Will publishers' appetite for tediously self-serving political memoirs be diminished? And who will Cherie blame?
£20m 'Stalin's granny' gives pittance to her party
November 2006 brought rejoicing in the depleted ranks of the cash-strapped British Community Party when news broke that its chairwoman, Anita Halpin, had trousered £20m from the sale of a German expressionist painting, recovered from Berlin's Brucke Museum 70 years after it was sold by her Jewish grandmother under Nazi duress.
Halpin, known as "Rosa Klebb" for her automotive diction, or as "Stalin's granny" for her hardline views – she and husband, Kevin, were "tankies" who supported the Soviet Union's 1968 invasion of Czechoslovakia – does not seem to have redistributed her sudden wealth to the comrades-in-arms, to assist the battle against evil capitalism.
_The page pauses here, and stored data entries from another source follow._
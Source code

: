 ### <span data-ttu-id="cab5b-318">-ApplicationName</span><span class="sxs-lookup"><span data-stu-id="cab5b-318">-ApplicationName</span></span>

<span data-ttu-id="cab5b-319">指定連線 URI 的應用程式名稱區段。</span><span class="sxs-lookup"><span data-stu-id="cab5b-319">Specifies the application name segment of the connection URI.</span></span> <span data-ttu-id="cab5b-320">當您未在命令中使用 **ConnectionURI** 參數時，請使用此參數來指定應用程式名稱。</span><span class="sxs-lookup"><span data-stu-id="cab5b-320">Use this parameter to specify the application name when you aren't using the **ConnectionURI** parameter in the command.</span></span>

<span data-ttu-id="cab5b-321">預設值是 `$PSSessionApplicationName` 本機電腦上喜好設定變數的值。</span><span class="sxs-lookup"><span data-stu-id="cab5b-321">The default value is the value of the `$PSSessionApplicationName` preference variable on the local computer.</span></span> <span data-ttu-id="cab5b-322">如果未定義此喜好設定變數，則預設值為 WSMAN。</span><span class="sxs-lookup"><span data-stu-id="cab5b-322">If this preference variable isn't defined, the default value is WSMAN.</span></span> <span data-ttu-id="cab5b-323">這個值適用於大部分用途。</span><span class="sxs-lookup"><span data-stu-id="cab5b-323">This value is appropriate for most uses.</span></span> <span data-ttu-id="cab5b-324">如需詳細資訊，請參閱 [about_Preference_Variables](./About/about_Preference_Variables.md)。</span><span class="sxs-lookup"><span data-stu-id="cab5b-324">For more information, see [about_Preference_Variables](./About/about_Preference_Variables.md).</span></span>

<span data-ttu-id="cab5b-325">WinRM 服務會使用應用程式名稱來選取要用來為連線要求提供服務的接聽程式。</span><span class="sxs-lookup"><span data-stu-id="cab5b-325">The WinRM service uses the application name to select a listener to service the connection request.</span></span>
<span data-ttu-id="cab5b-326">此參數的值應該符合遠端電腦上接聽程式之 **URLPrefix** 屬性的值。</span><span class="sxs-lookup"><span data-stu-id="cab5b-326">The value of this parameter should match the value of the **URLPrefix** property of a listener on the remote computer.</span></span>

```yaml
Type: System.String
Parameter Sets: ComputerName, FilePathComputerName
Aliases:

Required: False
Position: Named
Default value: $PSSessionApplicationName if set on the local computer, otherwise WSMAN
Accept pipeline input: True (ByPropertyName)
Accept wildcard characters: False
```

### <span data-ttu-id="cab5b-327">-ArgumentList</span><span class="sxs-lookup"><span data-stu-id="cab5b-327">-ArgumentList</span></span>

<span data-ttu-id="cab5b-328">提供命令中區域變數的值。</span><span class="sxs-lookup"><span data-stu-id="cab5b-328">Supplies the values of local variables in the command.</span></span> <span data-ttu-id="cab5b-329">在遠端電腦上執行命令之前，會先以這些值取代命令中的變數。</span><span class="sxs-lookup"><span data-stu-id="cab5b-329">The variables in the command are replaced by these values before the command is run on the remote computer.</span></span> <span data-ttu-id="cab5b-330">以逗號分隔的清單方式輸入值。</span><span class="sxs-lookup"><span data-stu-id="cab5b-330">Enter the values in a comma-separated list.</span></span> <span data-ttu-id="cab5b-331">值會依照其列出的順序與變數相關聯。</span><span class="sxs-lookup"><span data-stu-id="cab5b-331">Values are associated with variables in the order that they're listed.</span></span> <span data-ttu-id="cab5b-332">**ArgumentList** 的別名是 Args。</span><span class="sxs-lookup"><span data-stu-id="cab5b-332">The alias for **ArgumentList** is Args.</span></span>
Though Marx said "From each according to his abilities, to each according to his needs", electoral Commission records show the Halpin family has since given just £9,310 to the Communist Party of Britain.As much as half the £20m is thought to have gone to her expensive New York lawyer, David Rowland, and to the auction house Christie's. Halpin, 64 this year, is known to enjoy good red wine – nothing's too good for the workers – but perhaps the remainder went on his'n'hers tanks.
Peace, Land and Bread doesn't come cheap, as journalists at the Communist Party-owned Morning Star will testify, not exactly being overburdened with cash.
Ms Halpin declined to speak to Pandora last night, maintaining her policy of silence on the issue. Hopefully she will not become a figure of fun.
Paddy ready to fill Terry's moleskin trousers
With Terry Wogan's future in the Eurovision Song Contest looking as doubtful as that of Dustin the Turkey, Ireland's singing glove puppet, attention turns to potential successors.
The frontrunner to replace Sir Terence in Moscow next year is Paddy O'Connell, 42, the irreverent presenter of Radio 4's Broadcasting House and BBC2's Working Lunch. A gay pin-up, he already commentates on the Eurovision semi-finals, and could be found pressing flesh all week with the various musical delegations.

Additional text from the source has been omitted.